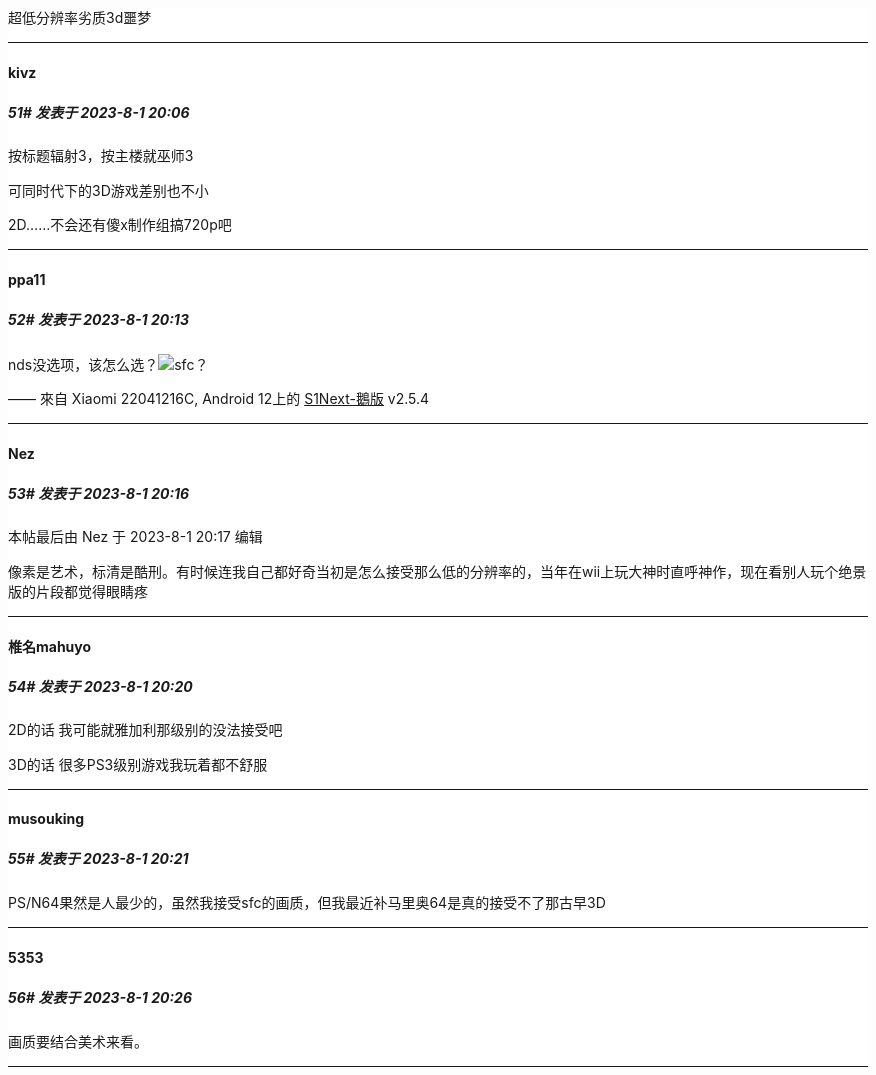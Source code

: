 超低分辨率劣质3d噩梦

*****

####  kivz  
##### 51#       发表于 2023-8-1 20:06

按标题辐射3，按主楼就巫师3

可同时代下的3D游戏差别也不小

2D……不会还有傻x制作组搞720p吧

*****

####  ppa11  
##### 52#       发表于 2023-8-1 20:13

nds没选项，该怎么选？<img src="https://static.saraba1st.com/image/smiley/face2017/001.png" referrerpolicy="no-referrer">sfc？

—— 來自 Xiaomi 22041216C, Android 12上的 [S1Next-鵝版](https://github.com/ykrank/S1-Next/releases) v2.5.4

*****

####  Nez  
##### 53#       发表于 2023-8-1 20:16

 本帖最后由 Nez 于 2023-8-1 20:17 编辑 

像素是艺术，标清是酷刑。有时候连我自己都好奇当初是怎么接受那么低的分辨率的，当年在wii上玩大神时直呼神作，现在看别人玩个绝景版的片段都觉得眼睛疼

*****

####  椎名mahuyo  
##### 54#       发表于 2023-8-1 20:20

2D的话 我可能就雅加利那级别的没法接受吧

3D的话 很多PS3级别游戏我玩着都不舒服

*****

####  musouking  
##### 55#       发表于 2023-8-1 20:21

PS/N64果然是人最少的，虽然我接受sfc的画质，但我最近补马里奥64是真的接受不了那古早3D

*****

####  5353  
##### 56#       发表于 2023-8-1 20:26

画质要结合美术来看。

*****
-------
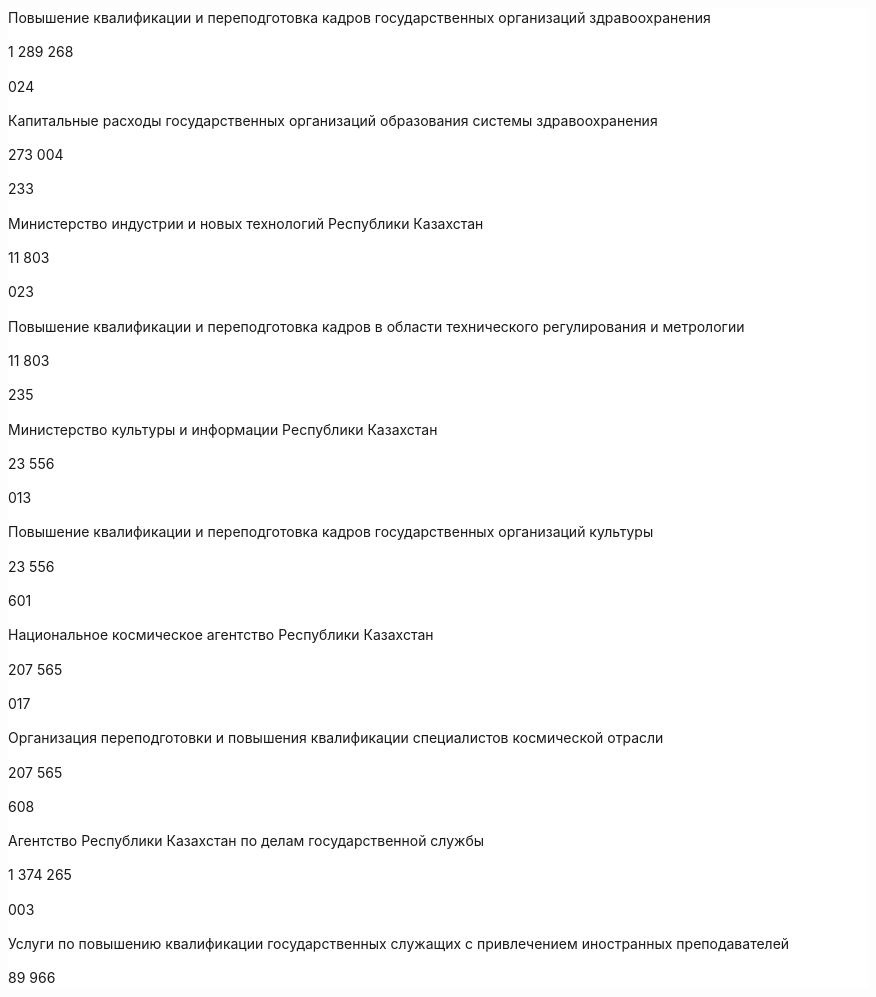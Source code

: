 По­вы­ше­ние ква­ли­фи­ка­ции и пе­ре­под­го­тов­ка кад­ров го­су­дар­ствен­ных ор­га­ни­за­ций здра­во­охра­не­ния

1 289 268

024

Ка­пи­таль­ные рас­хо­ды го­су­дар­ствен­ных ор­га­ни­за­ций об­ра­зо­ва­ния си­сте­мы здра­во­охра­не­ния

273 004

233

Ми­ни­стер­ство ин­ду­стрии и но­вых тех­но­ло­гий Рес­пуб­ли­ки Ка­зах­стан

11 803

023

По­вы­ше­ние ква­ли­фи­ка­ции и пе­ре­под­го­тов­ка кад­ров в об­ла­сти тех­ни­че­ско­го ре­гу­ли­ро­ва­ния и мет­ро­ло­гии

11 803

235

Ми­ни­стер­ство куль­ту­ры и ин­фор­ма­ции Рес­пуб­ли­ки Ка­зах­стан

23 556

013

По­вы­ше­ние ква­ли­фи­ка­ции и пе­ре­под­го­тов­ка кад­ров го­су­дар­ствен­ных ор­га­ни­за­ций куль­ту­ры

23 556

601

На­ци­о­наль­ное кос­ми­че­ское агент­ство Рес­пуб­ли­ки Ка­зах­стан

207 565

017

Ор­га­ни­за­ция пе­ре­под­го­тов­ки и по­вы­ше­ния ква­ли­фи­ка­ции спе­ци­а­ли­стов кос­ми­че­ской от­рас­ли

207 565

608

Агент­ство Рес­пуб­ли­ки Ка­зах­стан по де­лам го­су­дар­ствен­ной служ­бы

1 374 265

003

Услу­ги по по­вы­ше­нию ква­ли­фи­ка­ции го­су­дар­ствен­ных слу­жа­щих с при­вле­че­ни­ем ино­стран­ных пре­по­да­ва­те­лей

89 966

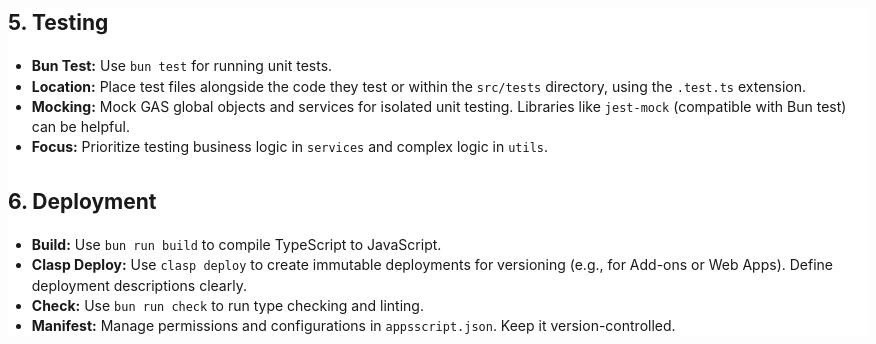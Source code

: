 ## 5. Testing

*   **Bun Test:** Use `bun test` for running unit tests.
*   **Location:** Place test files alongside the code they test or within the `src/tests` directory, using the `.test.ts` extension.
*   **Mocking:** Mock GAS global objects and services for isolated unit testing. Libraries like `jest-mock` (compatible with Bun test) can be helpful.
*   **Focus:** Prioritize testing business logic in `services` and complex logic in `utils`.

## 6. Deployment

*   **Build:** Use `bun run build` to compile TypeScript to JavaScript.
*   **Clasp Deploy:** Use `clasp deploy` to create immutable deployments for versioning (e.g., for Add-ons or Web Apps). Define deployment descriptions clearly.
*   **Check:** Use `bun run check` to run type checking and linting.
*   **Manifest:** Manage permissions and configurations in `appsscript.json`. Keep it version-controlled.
-------
Give back exactly, and solely, the section of the data above bounded by the line containing "По­вы­ше­ние ква­ли­фи­ка­ции и пе­ре­под­го­тов­ка кад­ров в" and the line containing "Place test files", both bounding lines included and pictures omitted.

RESPONSE TO THE TASK —
По­вы­ше­ние ква­ли­фи­ка­ции и пе­ре­под­го­тов­ка кад­ров в об­ла­сти тех­ни­че­ско­го ре­гу­ли­ро­ва­ния и мет­ро­ло­гии

11 803

235

Ми­ни­стер­ство куль­ту­ры и ин­фор­ма­ции Рес­пуб­ли­ки Ка­зах­стан

23 556

013

По­вы­ше­ние ква­ли­фи­ка­ции и пе­ре­под­го­тов­ка кад­ров го­су­дар­ствен­ных ор­га­ни­за­ций куль­ту­ры

23 556

601

На­ци­о­наль­ное кос­ми­че­ское агент­ство Рес­пуб­ли­ки Ка­зах­стан

207 565

017

Ор­га­ни­за­ция пе­ре­под­го­тов­ки и по­вы­ше­ния ква­ли­фи­ка­ции спе­ци­а­ли­стов кос­ми­че­ской от­рас­ли

207 565

608

Агент­ство Рес­пуб­ли­ки Ка­зах­стан по де­лам го­су­дар­ствен­ной служ­бы

1 374 265

003

Услу­ги по по­вы­ше­нию ква­ли­фи­ка­ции го­су­дар­ствен­ных слу­жа­щих с при­вле­че­ни­ем ино­стран­ных пре­по­да­ва­те­лей

89 966

Source code

: ## 5. Testing

*   **Bun Test:** Use `bun test` for running unit tests.
*   **Location:** Place test files alongside the code they test or within the `src/tests` directory, using the `.test.ts` extension.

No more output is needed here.